Design and simulation of a single-phase shepwm inverter-fed induction motor drive using generalized hopfield neural network

Abstract

This paper discusses the design of a single-phase (1 − φ) inverter-fed induction motor drive which uses GHNN controlled selective harmonic elimination pulse width modulation (SHEPWM) technique. SHEPWM is a popular switching technique which reduces the lower-order harmonics by proper selection of the switching angles. The initial switching angles for modulation index (M) varying from 0.1 to 0.9 with an interval of 0.1 are derived by solving five nonlinear algebraic transcendental equations using genetic algorithm technique. In this paper, a generalized Hopfield neural network (GHNN) is used for reduction of the fifth-, seventh-, eleventh-, and thirteenth-order harmonics in the output voltage of the inverter-fed 1 − φ induction motor for any modulation index which changes continuously. A set of five ordinary differential equations (ODEs) describing the behavior of GHNN is obtained from the energy function which is formulated using the solution set of nonlinear algebraic transcendental equations.
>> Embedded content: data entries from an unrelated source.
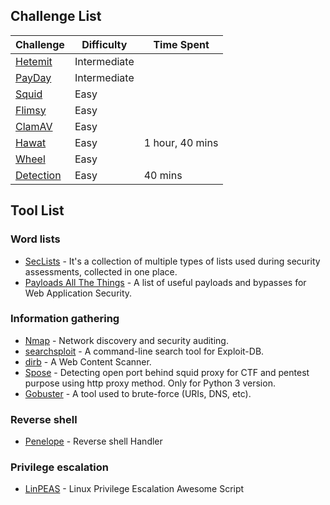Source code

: 
## Challenge List

|Challenge|Difficulty|Time Spent|
|-|-|-|
|[Hetemit](Proving%20Grounds%20Practice/Hetemit.md)|Intermediate|
|[PayDay](Proving%20Grounds%20Practice/PayDay.md)|Intermediate|
|[Squid](Proving%20Grounds%20Practice/Squid.md)|Easy|
|[Flimsy](Proving%20Grounds%20Practice/Flimsy.md)|Easy|
|[ClamAV](Proving%20Grounds%20Practice/ClamAV.md)|Easy|
|[Hawat](Proving%20Grounds%20Practice/Hawat.md)|Easy|1 hour, 40 mins|
|[Wheel](Proving%20Grounds%20Practice/Wheel.md)|Easy||
|[Detection](Proving%20Grounds%20Practice/Detection.md)|Easy|40 mins|




## Tool List

### Word lists

- [SecLists](https://github.com/danielmiessler/SecLists/tree/master) - It's a collection of multiple types of lists used during security assessments, collected in one place.
- [Payloads All The Things](https://github.com/swisskyrepo/PayloadsAllTheThings/tree/master) - A list of useful payloads and bypasses for Web Application Security.

### Information gathering
- [Nmap](https://nmap.org/) - Network discovery and security auditing.
- [searchsploit](https://www.exploit-db.com/) - A command-line search tool for Exploit-DB.
- [dirb](https://dirb.sourceforge.net/) - A Web Content Scanner.
- [Spose](https://github.com/aancw/spose) - Detecting open port behind squid proxy for CTF and pentest purpose using http proxy method. Only for Python 3 version.
- [Gobuster](https://github.com/OJ/gobuster) - A tool used to brute-force (URIs, DNS, etc).

### Reverse shell
- [Penelope](https://github.com/brightio/penelope) - Reverse shell Handler

### Privilege escalation
- [LinPEAS](https://github.com/peass-ng/PEASS-ng/tree/master/linPEAS) - Linux Privilege Escalation Awesome Script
In some application, the modulation index (M) changes continuously due to various factors and the switching angles to eliminate the low-order harmonics are determined by solving the above-obtained ODEs using Runge–Kutta fourth-order method. The performance of the proposed inverter drive was simulated for both 1 − φ capacitor start and 1 − φ capacitor start and run induction motors (IM), for varying modulation index, and with the sudden change in the load torque, with and without a filter are presented. The proposed SHEPWM using GHNN for induction motor drive has been simulated using MATLAB/Simulink with satisfactory results.